Dataset items
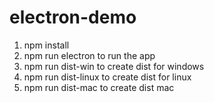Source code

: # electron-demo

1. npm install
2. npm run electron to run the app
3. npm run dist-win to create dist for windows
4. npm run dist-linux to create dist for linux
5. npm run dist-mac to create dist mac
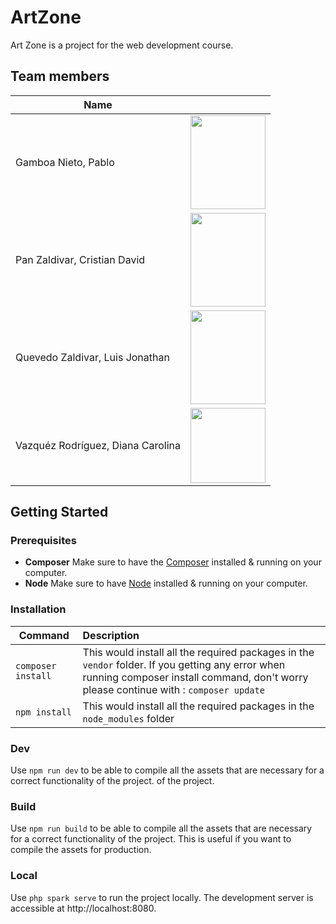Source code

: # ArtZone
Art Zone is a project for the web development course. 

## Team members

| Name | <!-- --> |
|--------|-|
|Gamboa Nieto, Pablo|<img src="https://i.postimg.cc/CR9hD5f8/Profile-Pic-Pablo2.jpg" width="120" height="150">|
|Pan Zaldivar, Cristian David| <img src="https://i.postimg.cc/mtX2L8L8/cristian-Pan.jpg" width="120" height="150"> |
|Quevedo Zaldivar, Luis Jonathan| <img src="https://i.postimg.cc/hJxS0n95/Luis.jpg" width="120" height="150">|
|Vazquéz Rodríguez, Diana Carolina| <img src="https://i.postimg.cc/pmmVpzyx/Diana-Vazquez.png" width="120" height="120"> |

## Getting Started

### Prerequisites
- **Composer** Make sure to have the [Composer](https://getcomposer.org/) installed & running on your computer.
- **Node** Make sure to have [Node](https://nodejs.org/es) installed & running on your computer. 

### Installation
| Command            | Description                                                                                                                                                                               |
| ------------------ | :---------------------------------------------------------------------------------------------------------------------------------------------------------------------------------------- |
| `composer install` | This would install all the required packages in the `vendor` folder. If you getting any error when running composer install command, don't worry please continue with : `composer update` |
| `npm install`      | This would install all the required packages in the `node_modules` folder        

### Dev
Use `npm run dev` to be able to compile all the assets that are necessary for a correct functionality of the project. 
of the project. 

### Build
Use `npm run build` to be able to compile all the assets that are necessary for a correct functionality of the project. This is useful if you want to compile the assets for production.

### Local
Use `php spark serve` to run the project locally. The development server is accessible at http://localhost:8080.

...

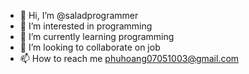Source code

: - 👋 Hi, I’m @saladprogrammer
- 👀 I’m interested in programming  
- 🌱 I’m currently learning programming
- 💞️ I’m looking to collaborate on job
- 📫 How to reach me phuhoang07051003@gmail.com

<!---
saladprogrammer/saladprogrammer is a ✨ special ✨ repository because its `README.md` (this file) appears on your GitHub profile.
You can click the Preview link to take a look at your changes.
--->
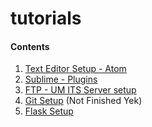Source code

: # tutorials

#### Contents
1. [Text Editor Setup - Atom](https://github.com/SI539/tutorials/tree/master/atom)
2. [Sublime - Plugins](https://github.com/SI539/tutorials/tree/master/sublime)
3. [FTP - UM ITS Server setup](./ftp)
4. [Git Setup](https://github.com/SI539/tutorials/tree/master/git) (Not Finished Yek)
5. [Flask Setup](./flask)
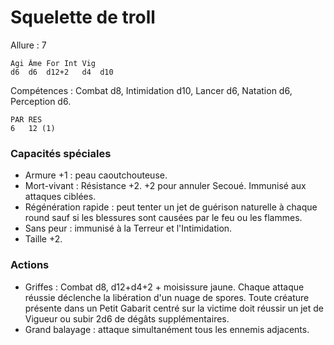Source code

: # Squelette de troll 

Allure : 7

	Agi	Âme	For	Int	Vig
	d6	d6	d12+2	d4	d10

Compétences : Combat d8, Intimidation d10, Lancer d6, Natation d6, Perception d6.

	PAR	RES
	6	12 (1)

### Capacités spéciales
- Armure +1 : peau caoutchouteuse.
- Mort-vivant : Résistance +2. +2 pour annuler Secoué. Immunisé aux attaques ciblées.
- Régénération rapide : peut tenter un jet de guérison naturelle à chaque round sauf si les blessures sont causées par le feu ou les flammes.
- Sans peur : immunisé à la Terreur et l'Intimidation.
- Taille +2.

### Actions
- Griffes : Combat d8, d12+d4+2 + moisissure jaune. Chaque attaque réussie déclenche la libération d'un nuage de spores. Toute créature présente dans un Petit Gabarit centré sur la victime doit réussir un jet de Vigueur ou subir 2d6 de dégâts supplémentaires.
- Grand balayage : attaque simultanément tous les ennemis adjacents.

# Problem to work on
Extract from the data every line where "programming" shows up.

# Result below
- 👀 I’m interested in programming  
- 🌱 I’m currently learning programming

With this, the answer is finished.